Prudencio Cotarelo ya no quiso contarle nada más, y excusándose por cierta prisa se despidió. Mientras tanto se había hecho tarde, pero Adrián sentía más que nunca en su cabeza el bullir de decenas de ideas, datos, conexiones, coincidencias... Todas aquellas hipótesis, ese entramado de misterio, intuía que podía ser un buen material para el reportaje que, ahora sí, pensaba  en escribir, se convencía a sí mismo.

Por eso quería saber más, atar todos los cabos; se sentía algo así como una mezcla entre Indiana Jones, Sam Spade y Agatha Christie. Decidió que en vez de regresar a la villa se acercaría antes a la casona del marqués de Oriol para contrastar las nuevas apostillas de Prudencio Cotarelo a lo que Adrián consideraba ya la intriga de la reliquia. Partiendo desde el pueblo existía un atajo por el que se llegaba antes al palacio del aristócrata que desde la villa. Adrián cogió el coche y enfiló ese camino. Cuando llegó a la casa solariega del marqués, el mayordomo de siempre le salió a la puerta. El señor marqués no estaba. El señor marqués había ido al pueblo con el Mercedes y el chófer.

--Han debido ustedes cruzarse por el camino, señor –le indicó el criado.

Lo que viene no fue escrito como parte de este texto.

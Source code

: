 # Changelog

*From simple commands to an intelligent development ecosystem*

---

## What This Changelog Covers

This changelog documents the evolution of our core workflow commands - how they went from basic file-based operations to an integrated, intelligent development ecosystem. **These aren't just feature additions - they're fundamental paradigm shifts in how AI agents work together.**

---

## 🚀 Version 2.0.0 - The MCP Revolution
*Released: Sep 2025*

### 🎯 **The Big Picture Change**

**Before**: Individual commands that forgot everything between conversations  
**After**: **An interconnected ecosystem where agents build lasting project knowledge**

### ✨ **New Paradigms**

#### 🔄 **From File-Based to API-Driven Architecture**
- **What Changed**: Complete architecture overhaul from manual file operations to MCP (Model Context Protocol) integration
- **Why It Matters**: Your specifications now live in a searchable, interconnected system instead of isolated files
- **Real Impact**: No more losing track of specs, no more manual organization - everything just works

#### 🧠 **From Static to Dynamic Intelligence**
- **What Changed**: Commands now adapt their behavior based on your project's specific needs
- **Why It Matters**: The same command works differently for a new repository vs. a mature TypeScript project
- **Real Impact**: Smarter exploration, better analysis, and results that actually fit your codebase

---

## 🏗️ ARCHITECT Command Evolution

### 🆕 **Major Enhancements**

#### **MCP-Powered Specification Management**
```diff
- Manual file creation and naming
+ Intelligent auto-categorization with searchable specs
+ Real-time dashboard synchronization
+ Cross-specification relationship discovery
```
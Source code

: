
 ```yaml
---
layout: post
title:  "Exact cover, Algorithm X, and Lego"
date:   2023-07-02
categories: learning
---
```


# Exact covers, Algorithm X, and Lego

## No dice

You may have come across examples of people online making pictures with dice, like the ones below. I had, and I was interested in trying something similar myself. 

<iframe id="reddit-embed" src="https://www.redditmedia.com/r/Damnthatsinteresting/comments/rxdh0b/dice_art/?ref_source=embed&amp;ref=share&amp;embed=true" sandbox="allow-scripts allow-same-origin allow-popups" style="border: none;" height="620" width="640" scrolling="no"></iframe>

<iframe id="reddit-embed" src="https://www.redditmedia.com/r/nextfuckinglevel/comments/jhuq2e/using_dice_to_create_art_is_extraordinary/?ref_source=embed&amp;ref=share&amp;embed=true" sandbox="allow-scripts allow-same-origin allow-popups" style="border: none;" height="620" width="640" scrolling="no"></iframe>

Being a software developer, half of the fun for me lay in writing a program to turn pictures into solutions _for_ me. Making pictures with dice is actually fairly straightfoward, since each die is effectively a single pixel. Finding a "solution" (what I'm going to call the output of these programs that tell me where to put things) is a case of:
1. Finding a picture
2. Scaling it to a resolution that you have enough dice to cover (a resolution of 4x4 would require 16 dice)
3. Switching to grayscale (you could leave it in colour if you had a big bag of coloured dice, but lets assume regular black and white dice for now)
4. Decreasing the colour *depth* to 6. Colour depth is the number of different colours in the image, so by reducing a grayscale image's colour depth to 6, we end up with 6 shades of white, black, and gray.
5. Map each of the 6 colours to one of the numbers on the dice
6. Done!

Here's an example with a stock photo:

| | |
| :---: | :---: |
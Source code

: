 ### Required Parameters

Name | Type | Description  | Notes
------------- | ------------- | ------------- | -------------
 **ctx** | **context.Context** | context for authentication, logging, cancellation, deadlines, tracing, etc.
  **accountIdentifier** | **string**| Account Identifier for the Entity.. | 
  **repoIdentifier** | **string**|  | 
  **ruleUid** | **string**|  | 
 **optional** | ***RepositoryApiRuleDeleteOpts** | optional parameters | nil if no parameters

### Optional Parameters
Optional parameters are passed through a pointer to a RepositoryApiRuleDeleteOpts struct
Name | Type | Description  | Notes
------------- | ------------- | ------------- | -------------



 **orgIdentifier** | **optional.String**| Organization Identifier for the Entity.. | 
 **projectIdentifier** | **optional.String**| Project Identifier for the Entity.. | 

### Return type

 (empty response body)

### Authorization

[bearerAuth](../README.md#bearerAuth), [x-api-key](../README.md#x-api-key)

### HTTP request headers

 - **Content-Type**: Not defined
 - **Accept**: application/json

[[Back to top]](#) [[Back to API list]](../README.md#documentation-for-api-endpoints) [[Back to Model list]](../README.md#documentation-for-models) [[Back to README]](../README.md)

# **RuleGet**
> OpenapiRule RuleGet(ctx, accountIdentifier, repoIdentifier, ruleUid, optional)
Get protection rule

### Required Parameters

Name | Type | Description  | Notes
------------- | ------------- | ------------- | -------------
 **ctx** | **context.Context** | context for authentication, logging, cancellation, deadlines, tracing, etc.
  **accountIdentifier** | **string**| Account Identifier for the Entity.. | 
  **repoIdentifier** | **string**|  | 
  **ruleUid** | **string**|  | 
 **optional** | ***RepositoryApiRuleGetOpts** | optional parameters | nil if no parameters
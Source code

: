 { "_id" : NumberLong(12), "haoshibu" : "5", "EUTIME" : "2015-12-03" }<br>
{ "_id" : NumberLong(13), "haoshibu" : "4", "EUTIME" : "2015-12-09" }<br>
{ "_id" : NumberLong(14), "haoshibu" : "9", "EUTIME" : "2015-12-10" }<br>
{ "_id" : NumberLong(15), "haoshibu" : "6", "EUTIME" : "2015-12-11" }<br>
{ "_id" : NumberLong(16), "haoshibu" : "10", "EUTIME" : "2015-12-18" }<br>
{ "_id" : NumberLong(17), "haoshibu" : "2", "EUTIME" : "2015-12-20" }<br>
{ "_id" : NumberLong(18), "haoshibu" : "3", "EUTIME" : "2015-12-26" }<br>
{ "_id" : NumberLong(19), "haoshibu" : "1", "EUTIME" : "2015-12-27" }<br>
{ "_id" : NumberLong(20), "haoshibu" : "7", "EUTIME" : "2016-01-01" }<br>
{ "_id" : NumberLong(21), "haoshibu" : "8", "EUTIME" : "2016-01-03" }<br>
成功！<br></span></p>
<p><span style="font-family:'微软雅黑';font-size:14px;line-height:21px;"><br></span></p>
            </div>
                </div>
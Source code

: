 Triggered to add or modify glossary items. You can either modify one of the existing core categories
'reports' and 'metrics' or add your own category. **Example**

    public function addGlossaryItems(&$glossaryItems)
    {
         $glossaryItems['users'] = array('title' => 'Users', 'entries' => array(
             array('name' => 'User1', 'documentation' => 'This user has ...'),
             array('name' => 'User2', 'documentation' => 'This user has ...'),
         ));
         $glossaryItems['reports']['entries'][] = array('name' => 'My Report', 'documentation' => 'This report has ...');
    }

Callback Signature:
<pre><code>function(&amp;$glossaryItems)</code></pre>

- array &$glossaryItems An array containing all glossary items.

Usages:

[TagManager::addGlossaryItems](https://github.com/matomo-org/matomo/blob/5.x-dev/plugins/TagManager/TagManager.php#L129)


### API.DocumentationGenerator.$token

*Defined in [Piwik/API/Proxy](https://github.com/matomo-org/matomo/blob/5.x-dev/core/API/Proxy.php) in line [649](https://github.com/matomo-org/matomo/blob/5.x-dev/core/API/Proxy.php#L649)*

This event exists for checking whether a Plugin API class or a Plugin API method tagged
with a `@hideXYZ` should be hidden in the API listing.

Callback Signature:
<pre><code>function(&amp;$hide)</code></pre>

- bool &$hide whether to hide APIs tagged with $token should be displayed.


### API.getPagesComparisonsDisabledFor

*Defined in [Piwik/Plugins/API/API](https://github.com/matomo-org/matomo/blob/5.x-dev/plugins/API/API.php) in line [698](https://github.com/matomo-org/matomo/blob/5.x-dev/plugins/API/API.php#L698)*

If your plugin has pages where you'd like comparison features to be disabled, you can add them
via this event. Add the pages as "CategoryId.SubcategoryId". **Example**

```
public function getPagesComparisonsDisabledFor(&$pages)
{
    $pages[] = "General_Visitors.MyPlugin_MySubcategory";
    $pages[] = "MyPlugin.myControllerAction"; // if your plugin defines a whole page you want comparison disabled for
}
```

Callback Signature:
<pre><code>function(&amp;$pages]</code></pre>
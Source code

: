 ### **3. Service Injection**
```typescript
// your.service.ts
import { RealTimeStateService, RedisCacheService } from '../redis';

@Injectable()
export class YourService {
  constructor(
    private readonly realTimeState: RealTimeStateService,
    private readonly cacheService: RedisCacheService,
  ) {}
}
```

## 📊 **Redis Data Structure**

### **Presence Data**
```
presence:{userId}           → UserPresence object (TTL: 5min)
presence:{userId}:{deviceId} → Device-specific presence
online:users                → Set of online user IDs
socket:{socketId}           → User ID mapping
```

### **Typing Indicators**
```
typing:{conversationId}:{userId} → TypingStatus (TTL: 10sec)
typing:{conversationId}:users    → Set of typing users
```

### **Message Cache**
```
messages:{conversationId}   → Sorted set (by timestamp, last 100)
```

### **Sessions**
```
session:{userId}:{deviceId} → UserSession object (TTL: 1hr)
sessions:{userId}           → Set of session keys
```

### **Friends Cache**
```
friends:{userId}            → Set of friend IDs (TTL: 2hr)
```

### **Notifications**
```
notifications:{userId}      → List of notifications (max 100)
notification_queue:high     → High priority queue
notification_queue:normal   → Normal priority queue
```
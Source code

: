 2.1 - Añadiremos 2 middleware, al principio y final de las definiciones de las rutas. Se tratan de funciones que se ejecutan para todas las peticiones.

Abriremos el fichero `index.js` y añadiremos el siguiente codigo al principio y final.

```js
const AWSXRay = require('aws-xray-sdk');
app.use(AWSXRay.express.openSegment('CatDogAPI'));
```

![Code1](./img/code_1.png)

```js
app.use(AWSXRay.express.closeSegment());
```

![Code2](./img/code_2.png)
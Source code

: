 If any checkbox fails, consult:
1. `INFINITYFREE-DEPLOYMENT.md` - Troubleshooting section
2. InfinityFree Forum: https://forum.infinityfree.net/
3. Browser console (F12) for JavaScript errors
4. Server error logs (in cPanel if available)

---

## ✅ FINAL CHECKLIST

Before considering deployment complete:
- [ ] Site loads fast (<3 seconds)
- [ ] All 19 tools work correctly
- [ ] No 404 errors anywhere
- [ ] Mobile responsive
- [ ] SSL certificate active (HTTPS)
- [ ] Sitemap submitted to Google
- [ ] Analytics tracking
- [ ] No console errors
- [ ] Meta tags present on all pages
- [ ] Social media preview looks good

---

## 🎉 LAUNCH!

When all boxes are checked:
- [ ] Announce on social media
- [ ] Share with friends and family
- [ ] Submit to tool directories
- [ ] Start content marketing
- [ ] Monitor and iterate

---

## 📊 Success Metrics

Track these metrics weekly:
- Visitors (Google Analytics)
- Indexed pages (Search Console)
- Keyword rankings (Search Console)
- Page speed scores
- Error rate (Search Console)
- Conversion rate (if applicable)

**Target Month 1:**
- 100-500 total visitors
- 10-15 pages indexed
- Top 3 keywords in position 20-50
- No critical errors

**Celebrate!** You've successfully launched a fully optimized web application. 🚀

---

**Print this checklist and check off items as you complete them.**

Pero Adrián, absorto durante el trayecto en sus pensamientos más que en la carretera, no se había dado cuenta de si se había cruzado con alguien. Dio media vuelta y por el mismo camino regresó al pueblo con la esperanza de encontrarse allí con el marqués de Oriol. A esas horas ya había anochecido. Cuando entró de nuevo al pueblo dio varias vueltas conduciendo por sus calles buscando el Mercedes, pero no lo encontró. Así que finalmente decidió volver a la villa con el ánimo ya algo alicaído.

Iba de nuevo entretenido en sus pensamientos, cuando al llegar a la zona de las curvas cerradas que discurren junto al borde de los acantilados de la vieja cantera abandonada vio el resplandor allá abajo, a lo lejos. Al principio le pareció una fogata de pastores o agricultores, pero conforme iba acercándose pudo comprobar que el fuego era más violento que una simple hoguera. Las llamas de un incendio devoraban algo con violencia, justo debajo del vertiginoso barranco de piedra cortado a plomo desde la misma cuneta.

De pronto apareció aquello ante él. Pudo detener el coche a tiempo. Una mancha de brillo oscuro y viscoso en medio de la carretera; la marca de una urgente frenada en dirección contraria, que atravesaba la calzada y se perdía por el pequeño murete del lado opuesto en dirección al vacío... Era un accidente. Un automóvil que debía circular en sentido opuesto había derrapado en plena curva patinando en lo que parecía un charco de aceite y se había precipitado por el barranco. El coche estaba ahora ardiendo en el fondo del precipicio de unos 50 metros de profundidad.

Cogió el teléfono móvil y marcó el número del bar, que era el único del pueblo que conocía para poder avisar. Contó al dueño el incidente y pidió que dieran aviso a una ambulancia o a la Policía local. Él no podía hacer nada más, así que siguió el trecho que le faltaba hasta la villa. De pronto se había acordado de Natalia y de la tonta escena que le había montado por la mañana debido a ese arranque de celos. Se sintió idiota y culpable a la vez. En cuanto llegara le pediría disculpas y reharían de nuevo su dulce relación.